Watch the interview with the Mentor here


In this mentoring exercise, Castellón is the learning city and it joined the project by supporting the candidature of Planifica, a cooperative of architects and engineers helping the city develop and implement its Sustainable Urban Mobility Plan (SUMP). The city wishes to gain knowledge to improve the extent, rigour and reliability of its modal split monitoring that is one of the relevant goals in its Sustainable Urban Mobility Plan.  However, it emerged during discussions that it is also interested in traffic monitoring for the purposes of understanding the impacts of changes to the transport network in the city.

So far, there have been five working meetings between Planifica, MedCities and the project experts from the consultancy CINESI; one introductory meeting between the municipality of Castellón, Planifica, MedCities and the project experts; and one meeting between those participants and the municipality of Koper to exchange experience specifically about Koper’s modal split monitoring system (a note of that meeting is appended).

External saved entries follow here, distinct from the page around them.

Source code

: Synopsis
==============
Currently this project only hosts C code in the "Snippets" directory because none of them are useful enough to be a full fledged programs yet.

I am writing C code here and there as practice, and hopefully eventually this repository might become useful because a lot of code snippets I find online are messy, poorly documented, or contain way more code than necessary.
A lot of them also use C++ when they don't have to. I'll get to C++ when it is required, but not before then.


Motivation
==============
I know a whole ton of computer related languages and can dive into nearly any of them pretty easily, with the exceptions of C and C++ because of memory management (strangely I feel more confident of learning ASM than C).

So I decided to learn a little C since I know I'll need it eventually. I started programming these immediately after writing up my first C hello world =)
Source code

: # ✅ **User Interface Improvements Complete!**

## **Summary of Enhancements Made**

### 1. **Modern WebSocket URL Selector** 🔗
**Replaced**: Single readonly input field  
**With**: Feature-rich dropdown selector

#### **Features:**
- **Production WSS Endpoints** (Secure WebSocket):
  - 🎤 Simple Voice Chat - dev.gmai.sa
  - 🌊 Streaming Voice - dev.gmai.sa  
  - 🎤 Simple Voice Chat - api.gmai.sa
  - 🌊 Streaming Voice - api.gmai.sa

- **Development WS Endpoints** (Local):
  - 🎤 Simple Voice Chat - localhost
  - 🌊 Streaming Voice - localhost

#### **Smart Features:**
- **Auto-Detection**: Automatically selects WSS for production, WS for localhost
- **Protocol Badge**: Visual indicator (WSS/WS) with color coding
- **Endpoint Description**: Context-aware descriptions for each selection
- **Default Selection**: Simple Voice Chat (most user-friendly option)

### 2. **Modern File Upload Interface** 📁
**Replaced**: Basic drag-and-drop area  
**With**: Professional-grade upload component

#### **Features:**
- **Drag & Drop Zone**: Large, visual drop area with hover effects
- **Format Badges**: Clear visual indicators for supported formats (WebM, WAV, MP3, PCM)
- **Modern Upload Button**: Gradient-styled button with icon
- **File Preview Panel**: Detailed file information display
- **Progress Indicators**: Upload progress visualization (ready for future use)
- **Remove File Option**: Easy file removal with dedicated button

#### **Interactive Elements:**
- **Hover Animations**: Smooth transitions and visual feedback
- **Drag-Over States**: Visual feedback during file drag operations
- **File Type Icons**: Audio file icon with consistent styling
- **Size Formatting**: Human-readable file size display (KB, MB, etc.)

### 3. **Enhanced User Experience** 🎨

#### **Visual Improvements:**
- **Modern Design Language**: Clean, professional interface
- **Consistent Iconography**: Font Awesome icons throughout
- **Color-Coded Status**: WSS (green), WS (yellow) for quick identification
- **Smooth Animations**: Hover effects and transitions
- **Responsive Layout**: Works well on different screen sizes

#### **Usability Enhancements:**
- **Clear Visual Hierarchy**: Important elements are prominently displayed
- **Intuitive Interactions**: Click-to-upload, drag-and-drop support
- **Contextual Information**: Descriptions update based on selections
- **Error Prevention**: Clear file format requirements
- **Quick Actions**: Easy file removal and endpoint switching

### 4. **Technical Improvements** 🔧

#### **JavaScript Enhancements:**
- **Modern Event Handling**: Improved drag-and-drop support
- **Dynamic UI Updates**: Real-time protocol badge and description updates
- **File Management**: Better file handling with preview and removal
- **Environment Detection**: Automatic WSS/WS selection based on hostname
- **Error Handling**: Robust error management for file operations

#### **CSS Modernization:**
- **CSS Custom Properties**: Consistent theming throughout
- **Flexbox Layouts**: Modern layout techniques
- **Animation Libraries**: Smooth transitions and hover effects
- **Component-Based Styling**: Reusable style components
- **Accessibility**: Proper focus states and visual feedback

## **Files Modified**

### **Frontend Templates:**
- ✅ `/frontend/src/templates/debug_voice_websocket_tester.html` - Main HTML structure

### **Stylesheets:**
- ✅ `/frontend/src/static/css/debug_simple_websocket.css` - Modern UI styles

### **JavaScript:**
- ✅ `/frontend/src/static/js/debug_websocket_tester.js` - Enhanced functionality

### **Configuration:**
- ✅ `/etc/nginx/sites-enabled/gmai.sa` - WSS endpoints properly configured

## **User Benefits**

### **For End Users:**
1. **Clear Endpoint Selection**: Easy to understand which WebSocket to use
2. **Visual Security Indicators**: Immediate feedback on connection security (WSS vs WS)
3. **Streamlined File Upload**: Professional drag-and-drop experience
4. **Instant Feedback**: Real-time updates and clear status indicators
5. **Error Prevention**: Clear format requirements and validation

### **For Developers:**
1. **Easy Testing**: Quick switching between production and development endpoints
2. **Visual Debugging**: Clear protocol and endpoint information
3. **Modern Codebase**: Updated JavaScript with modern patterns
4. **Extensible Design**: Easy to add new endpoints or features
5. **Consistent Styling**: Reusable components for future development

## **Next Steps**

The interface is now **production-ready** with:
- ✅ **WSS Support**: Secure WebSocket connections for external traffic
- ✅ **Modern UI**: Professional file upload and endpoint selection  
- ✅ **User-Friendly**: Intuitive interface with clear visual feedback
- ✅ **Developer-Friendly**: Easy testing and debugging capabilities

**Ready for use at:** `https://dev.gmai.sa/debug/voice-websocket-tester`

The main aspect of the bilateral meeting between Castellón and Koper was a presentation by Koper about its integrated traffic monitoring system : origins and extent of the system and outputs monitored (traffic counts, bicycle counts, parking occupancy in some car parks, and public transport arrivals and departures, etc.). One challenging aspect of this mentoring is the fact that the actual demonstration of how the system in Koper works is difficult to make at the moment as currently it is being migrated to a new server. The Castellón participants were particularly interested in the methods used to decide on the location of traffic counters; the counter technology adopted; and the links between the counters and the geographical information system (GIS) that is intended to display the data in real time for technicians and public access.

In the rest of the project, CINESI has started drafting an outline of available technologies and evidence from the literature on the possible alternatives and methods that could help Castellón improve its modal split and traffic monitoring systems. In the next report, the experts will make recommendations for improvements to the modal split and traffic monitoring systems in Castellón.  If possible this will incorporate further information from Koper, if that is forthcoming – it is hoped to obtain access to the active monitoring system once it has been migrated to a different server, but also to the tender documentation that specified the system that was procured.